Work to complete
Copy the data below exactly. Any pictures in it should be omitted.

BEGIN Provided data

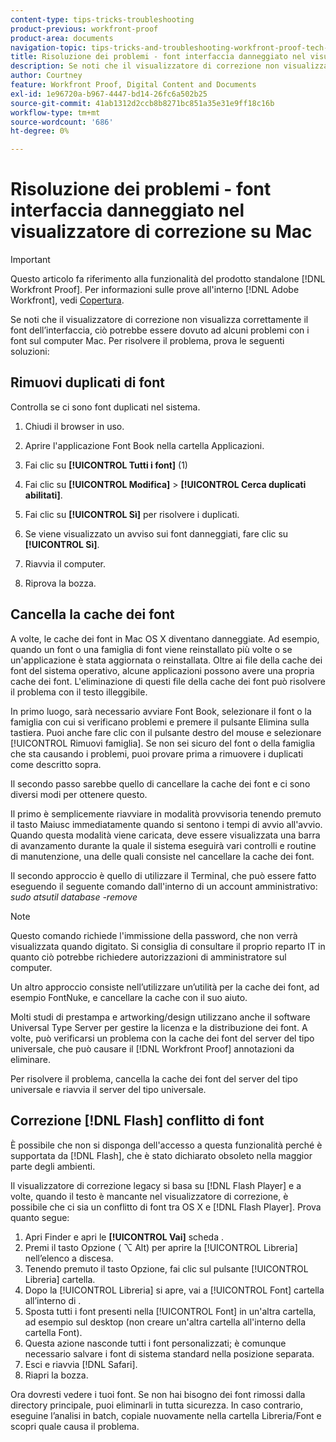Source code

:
 ```yaml
---
content-type: tips-tricks-troubleshooting
product-previous: workfront-proof
product-area: documents
navigation-topic: tips-tricks-and-troubleshooting-workfront-proof-tech-corner
title: Risoluzione dei problemi - font interfaccia danneggiato nel visualizzatore di correzione su Mac
description: Se noti che il visualizzatore di correzione non visualizza correttamente il font dell’interfaccia, ciò potrebbe essere dovuto ad alcuni problemi con i font sul computer Mac. Per risolvere il problema, prova le seguenti soluzioni - MODIFICA ME.
author: Courtney
feature: Workfront Proof, Digital Content and Documents
exl-id: 1e96720a-b967-4447-bd14-26fc6a502b25
source-git-commit: 41ab1312d2ccb8b8271bc851a35e31e9ff18c16b
workflow-type: tm+mt
source-wordcount: '686'
ht-degree: 0%

---
```


# Risoluzione dei problemi - font interfaccia danneggiato nel visualizzatore di correzione su Mac

>[!IMPORTANT]
>
>Questo articolo fa riferimento alla funzionalità del prodotto standalone [!DNL Workfront Proof]. Per informazioni sulle prove all&#39;interno [!DNL Adobe Workfront], vedi [Copertura](../../../review-and-approve-work/proofing/proofing.md).

Se noti che il visualizzatore di correzione non visualizza correttamente il font dell’interfaccia, ciò potrebbe essere dovuto ad alcuni problemi con i font sul computer Mac. Per risolvere il problema, prova le seguenti soluzioni:

## Rimuovi duplicati di font

Controlla se ci sono font duplicati nel sistema.

1. Chiudi il browser in uso.
1. Aprire l&#39;applicazione Font Book nella cartella Applicazioni.
1. Fai clic su **[!UICONTROL Tutti i font]** (1)
1. Fai clic su **[!UICONTROL Modifica]** > **[!UICONTROL Cerca duplicati abilitati]**.

1. Fai clic su **[!UICONTROL Sì]** per risolvere i duplicati.
1. Se viene visualizzato un avviso sui font danneggiati, fare clic su **[!UICONTROL Sì]**.
1. Riavvia il computer.
1. Riprova la bozza.

## Cancella la cache dei font

A volte, le cache dei font in Mac OS X diventano danneggiate. Ad esempio, quando un font o una famiglia di font viene reinstallato più volte o se un&#39;applicazione è stata aggiornata o reinstallata. Oltre ai file della cache dei font del sistema operativo, alcune applicazioni possono avere una propria cache dei font. L&#39;eliminazione di questi file della cache dei font può risolvere il problema con il testo illeggibile.

In primo luogo, sarà necessario avviare Font Book, selezionare il font o la famiglia con cui si verificano problemi e premere il pulsante Elimina sulla tastiera. Puoi anche fare clic con il pulsante destro del mouse e selezionare [!UICONTROL Rimuovi famiglia]. Se non sei sicuro del font o della famiglia che sta causando i problemi, puoi provare prima a rimuovere i duplicati come descritto sopra.

Il secondo passo sarebbe quello di cancellare la cache dei font e ci sono diversi modi per ottenere questo.

Il primo è semplicemente riavviare in modalità provvisoria tenendo premuto il tasto Maiusc immediatamente quando si sentono i tempi di avvio all&#39;avvio. Quando questa modalità viene caricata, deve essere visualizzata una barra di avanzamento durante la quale il sistema eseguirà vari controlli e routine di manutenzione, una delle quali consiste nel cancellare la cache dei font.

Il secondo approccio è quello di utilizzare il Terminal, che può essere fatto eseguendo il seguente comando dall&#39;interno di un account amministrativo: *sudo atsutil database -remove*

>[!NOTE]
>
>Questo comando richiede l&#39;immissione della password, che non verrà visualizzata quando digitato. Si consiglia di consultare il proprio reparto IT in quanto ciò potrebbe richiedere autorizzazioni di amministratore sul computer.

Un altro approccio consiste nell’utilizzare un’utilità per la cache dei font, ad esempio FontNuke, e cancellare la cache con il suo aiuto.

Molti studi di prestampa e artworking/design utilizzano anche il software Universal Type Server per gestire la licenza e la distribuzione dei font. A volte, può verificarsi un problema con la cache dei font del server del tipo universale, che può causare il [!DNL Workfront Proof] annotazioni da eliminare.

Per risolvere il problema, cancella la cache dei font del server del tipo universale e riavvia il server del tipo universale.

## Correzione [!DNL Flash] conflitto di font

È possibile che non si disponga dell&#39;accesso a questa funzionalità perché è supportata da [!DNL Flash], che è stato dichiarato obsoleto nella maggior parte degli ambienti.

Il visualizzatore di correzione legacy si basa su [!DNL Flash Player] e a volte, quando il testo è mancante nel visualizzatore di correzione, è possibile che ci sia un conflitto di font tra OS X e [!DNL Flash Player]. Prova quanto segue:

1. Apri Finder e apri le **[!UICONTROL Vai]** scheda .
1. Premi il tasto Opzione ( ⌥ Alt) per aprire la [!UICONTROL Libreria] nell’elenco a discesa.
1. Tenendo premuto il tasto Opzione, fai clic sul pulsante [!UICONTROL Libreria] cartella.
1. Dopo la [!UICONTROL Libreria] si apre, vai a [!UICONTROL Font] cartella all’interno di .
1. Sposta tutti i font presenti nella [!UICONTROL Font] in un&#39;altra cartella, ad esempio sul desktop (non creare un&#39;altra cartella all&#39;interno della cartella Font).
1. Questa azione nasconde tutti i font personalizzati; è comunque necessario salvare i font di sistema standard nella posizione separata.
1. Esci e riavvia [!DNL Safari].
1. Riapri la bozza.

Ora dovresti vedere i tuoi font. Se non hai bisogno dei font rimossi dalla directory principale, puoi eliminarli in tutta sicurezza. In caso contrario, eseguine l’analisi in batch, copiale nuovamente nella cartella Libreria/Font e scopri quale causa il problema.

END Provided data

Response box
Source code

:
 ```yaml
---
content-type: tips-tricks-troubleshooting
product-previous: workfront-proof
product-area: documents
navigation-topic: tips-tricks-and-troubleshooting-workfront-proof-tech-corner
title: Risoluzione dei problemi - font interfaccia danneggiato nel visualizzatore di correzione su Mac
description: Se noti che il visualizzatore di correzione non visualizza correttamente il font dell’interfaccia, ciò potrebbe essere dovuto ad alcuni problemi con i font sul computer Mac. Per risolvere il problema, prova le seguenti soluzioni - MODIFICA ME.
author: Courtney
feature: Workfront Proof, Digital Content and Documents
exl-id: 1e96720a-b967-4447-bd14-26fc6a502b25
source-git-commit: 41ab1312d2ccb8b8271bc851a35e31e9ff18c16b
workflow-type: tm+mt
source-wordcount: '686'
ht-degree: 0%

---
```


# Risoluzione dei problemi - font interfaccia danneggiato nel visualizzatore di correzione su Mac

>[!IMPORTANT]
>
>Questo articolo fa riferimento alla funzionalità del prodotto standalone [!DNL Workfront Proof]. Per informazioni sulle prove all&#39;interno [!DNL Adobe Workfront], vedi [Copertura](../../../review-and-approve-work/proofing/proofing.md).

Se noti che il visualizzatore di correzione non visualizza correttamente il font dell’interfaccia, ciò potrebbe essere dovuto ad alcuni problemi con i font sul computer Mac. Per risolvere il problema, prova le seguenti soluzioni:

## Rimuovi duplicati di font

Controlla se ci sono font duplicati nel sistema.

1. Chiudi il browser in uso.
1. Aprire l&#39;applicazione Font Book nella cartella Applicazioni.
1. Fai clic su **[!UICONTROL Tutti i font]** (1)
1. Fai clic su **[!UICONTROL Modifica]** > **[!UICONTROL Cerca duplicati abilitati]**.

1. Fai clic su **[!UICONTROL Sì]** per risolvere i duplicati.
1. Se viene visualizzato un avviso sui font danneggiati, fare clic su **[!UICONTROL Sì]**.
1. Riavvia il computer.
1. Riprova la bozza.

## Cancella la cache dei font

A volte, le cache dei font in Mac OS X diventano danneggiate. Ad esempio, quando un font o una famiglia di font viene reinstallato più volte o se un&#39;applicazione è stata aggiornata o reinstallata. Oltre ai file della cache dei font del sistema operativo, alcune applicazioni possono avere una propria cache dei font. L&#39;eliminazione di questi file della cache dei font può risolvere il problema con il testo illeggibile.

In primo luogo, sarà necessario avviare Font Book, selezionare il font o la famiglia con cui si verificano problemi e premere il pulsante Elimina sulla tastiera. Puoi anche fare clic con il pulsante destro del mouse e selezionare [!UICONTROL Rimuovi famiglia]. Se non sei sicuro del font o della famiglia che sta causando i problemi, puoi provare prima a rimuovere i duplicati come descritto sopra.

Il secondo passo sarebbe quello di cancellare la cache dei font e ci sono diversi modi per ottenere questo.

Il primo è semplicemente riavviare in modalità provvisoria tenendo premuto il tasto Maiusc immediatamente quando si sentono i tempi di avvio all&#39;avvio. Quando questa modalità viene caricata, deve essere visualizzata una barra di avanzamento durante la quale il sistema eseguirà vari controlli e routine di manutenzione, una delle quali consiste nel cancellare la cache dei font.

Il secondo approccio è quello di utilizzare il Terminal, che può essere fatto eseguendo il seguente comando dall&#39;interno di un account amministrativo: *sudo atsutil database -remove*

>[!NOTE]
>
>Questo comando richiede l&#39;immissione della password, che non verrà visualizzata quando digitato. Si consiglia di consultare il proprio reparto IT in quanto ciò potrebbe richiedere autorizzazioni di amministratore sul computer.

Un altro approccio consiste nell’utilizzare un’utilità per la cache dei font, ad esempio FontNuke, e cancellare la cache con il suo aiuto.

Molti studi di prestampa e artworking/design utilizzano anche il software Universal Type Server per gestire la licenza e la distribuzione dei font. A volte, può verificarsi un problema con la cache dei font del server del tipo universale, che può causare il [!DNL Workfront Proof] annotazioni da eliminare.

Per risolvere il problema, cancella la cache dei font del server del tipo universale e riavvia il server del tipo universale.

## Correzione [!DNL Flash] conflitto di font

È possibile che non si disponga dell&#39;accesso a questa funzionalità perché è supportata da [!DNL Flash], che è stato dichiarato obsoleto nella maggior parte degli ambienti.

Il visualizzatore di correzione legacy si basa su [!DNL Flash Player] e a volte, quando il testo è mancante nel visualizzatore di correzione, è possibile che ci sia un conflitto di font tra OS X e [!DNL Flash Player]. Prova quanto segue:

1. Apri Finder e apri le **[!UICONTROL Vai]** scheda .
1. Premi il tasto Opzione ( ⌥ Alt) per aprire la [!UICONTROL Libreria] nell’elenco a discesa.
1. Tenendo premuto il tasto Opzione, fai clic sul pulsante [!UICONTROL Libreria] cartella.
1. Dopo la [!UICONTROL Libreria] si apre, vai a [!UICONTROL Font] cartella all’interno di .
1. Sposta tutti i font presenti nella [!UICONTROL Font] in un&#39;altra cartella, ad esempio sul desktop (non creare un&#39;altra cartella all&#39;interno della cartella Font).
1. Questa azione nasconde tutti i font personalizzati; è comunque necessario salvare i font di sistema standard nella posizione separata.
1. Esci e riavvia [!DNL Safari].
1. Riapri la bozza.

Ora dovresti vedere i tuoi font. Se non hai bisogno dei font rimossi dalla directory principale, puoi eliminarli in tutta sicurezza. In caso contrario, eseguine l’analisi in batch, copiale nuovamente nella cartella Libreria/Font e scopri quale causa il problema.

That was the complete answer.